These were followed by dishes of fried potato and aubergine, Luzhou Vacations rather a greasy meal but filling enough. Then we sat around talking with some locals, Luzhou Vacations one of whom played a bamboo flute. Twilight faded into pearly clouds beyond the wet tiles of the gatehouse roof.
We asked if many pilgrims still visit Mount Ju Jie Shan, and they said that few come, though there are occasional groups of Hong Kong Chinese who have heard about the mountain and come to climb it. They told us emphatically that they had not seen a European here before. At seven the next morning the three of us set out on a path up the lower slope of the mountain.
The challenge in urban design is to create the conditions under which cultural meaning and value can be seeded and then grow organically, flexibly and responsively, rather than try to prescribe all of the meaning and value at the outset.
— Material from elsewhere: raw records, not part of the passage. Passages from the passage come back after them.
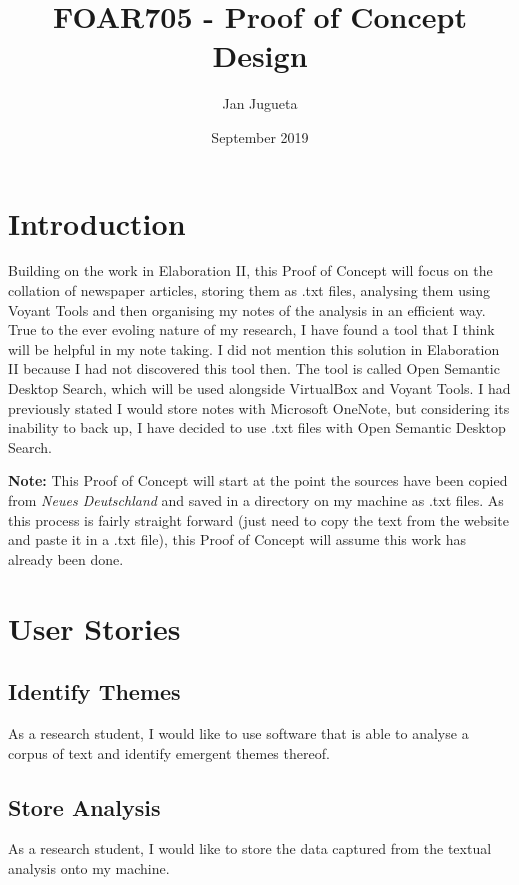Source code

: \documentclass{article}
\title{FOAR705 - Proof of Concept Design}
\author{Jan Jugueta}
\date{September 2019}
\begin{document}
\maketitle

\section*{Introduction}

Building on the work in Elaboration II, this Proof of Concept will focus on the collation of newspaper articles, storing them as .txt files, analysing them using Voyant Tools and then organising my notes of the analysis in an efficient way. True to the ever evoling nature of my research, I have found a tool that I think will be helpful in my note taking. I did not mention this solution in Elaboration II because I had not discovered this tool then. The tool is called Open Semantic Desktop Search, which will be used alongside VirtualBox and Voyant Tools. I had previously stated I would store notes with Microsoft OneNote, but considering its inability to back up, I have decided to use .txt files with Open Semantic Desktop Search.

\textbf{Note:} This Proof of Concept will start at the point the sources have been copied from \textit{Neues Deutschland} and saved in a directory on my machine as .txt files. As this process is fairly straight forward (just need to copy the text from the website and paste it in a .txt file), this Proof of Concept will assume this work has already been done.

\section*{User Stories}

\subsection*{Identify Themes}

As a research student, I would like to use software that is able to analyse a corpus of text and identify emergent themes thereof.

\subsection*{Store Analysis}

As a research student, I would like to store the data captured from the textual analysis onto my machine.
\end{document}
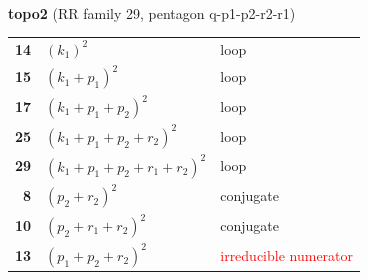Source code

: \documentclass[10pt]{article}
\begin{document}
\begin{minipage}[t]{0.48\textwidth}
{}\\[2mm]\textbf{topo2} (RR family 29, pentagon q-p1-p2-r2-r1)\\[2pt]{\footnotesize\begin{tabular}{@{}r@{\ \ }l@{\ \ }l@{}}\textbf{14} & $(k_1)^2$ & loop\\
\textbf{15} & $(k_1+p_1)^2$ & loop\\
\textbf{17} & $(k_1+p_1+p_2)^2$ & loop\\
\textbf{25} & $(k_1+p_1+p_2+r_2)^2$ & loop\\
\textbf{29} & $(k_1+p_1+p_2+r_1+r_2)^2$ & loop\\
\textbf{8} & $(p_2+r_2)^2$ & conjugate\\
\textbf{10} & $(p_2+r_1+r_2)^2$ & conjugate\\
\textbf{13} & $(p_1+p_2+r_2)^2$ & \textcolor{red}{irreducible numerator}\\\end{tabular}}\end{minipage}

\bigskip
\end{document}
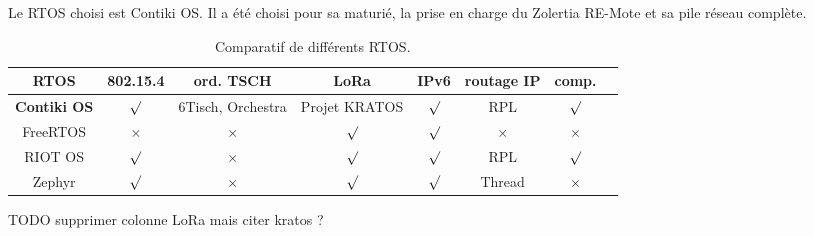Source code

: Le RTOS choisi est Contiki OS. Il a été choisi pour sa maturié, la prise en charge du Zolertia RE-Mote et sa pile réseau complète.


\begin{table}[H]
    \begin{adjustbox}{width=\textwidth}
        \begin{tabular}{c||c|c|c|c|c|c|c}
            RTOS & 802.15.4 & ord. TSCH & LoRa & IPv6 & routage IP & comp. \\ \hline

            \textbf{Contiki OS} & $\surd$  & 6Tisch, Orchestra & Projet KRATOS & $\surd$ & RPL        & $\surd$ \\ \hline

            FreeRTOS            & $\times$ & $\times$          & $\surd$       & $\surd$ & $\times$   &    $\times$     \\ \hline

            RIOT OS             & $\surd$  & $\times$          & $\surd$       & $\surd$ & RPL        &    $\surd$     \\ \hline

            Zephyr              & $\surd$  & $\times$          & $\surd$       & $\surd$ & Thread     &    $\times$     \\
        \end{tabular}
    \end{adjustbox}
    \caption{Comparatif de différents RTOS.}
    \label{tb:state-rtos-choice}
\end{table}
TODO supprimer colonne LoRa mais citer kratos ?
Such seed conditions are developed from the use of three capitals: social capital, cultural capital and economic capital. The author argues that when architects and urban designers work to leverage these capitals there is a greater possibility of achieving a sustainable urban renaissance.
Historically, cities were rarely designed as a whole. Cities typically evolved in a responsive and dynamic manner over years or centuries. There are some examples of successful, large-scale city renewals, including medieval Paris by Haussmann for Napoleon in the 1850s and Barcelona’s Eixample egalitarian city extension in 1859 by Ildefons Cerda. Less common are examples of tabula rasa design – or design from scratch – such as Le Corbusier’s Chandigarh in India and Oscar Niemeyer’s Brasilia with Lucio Costa, both archetypes of modernism. Chandigarh and Brasilia date from the 1950s and are now World Heritage sites. The advent of the instant city is a twenty-first century phenomenon born in China, where plans to build 20 cities a year for the next 20 years have resulted in some bizarre outcomes, including 64 million empty homes and ghost towns in the desert (Mail 2011).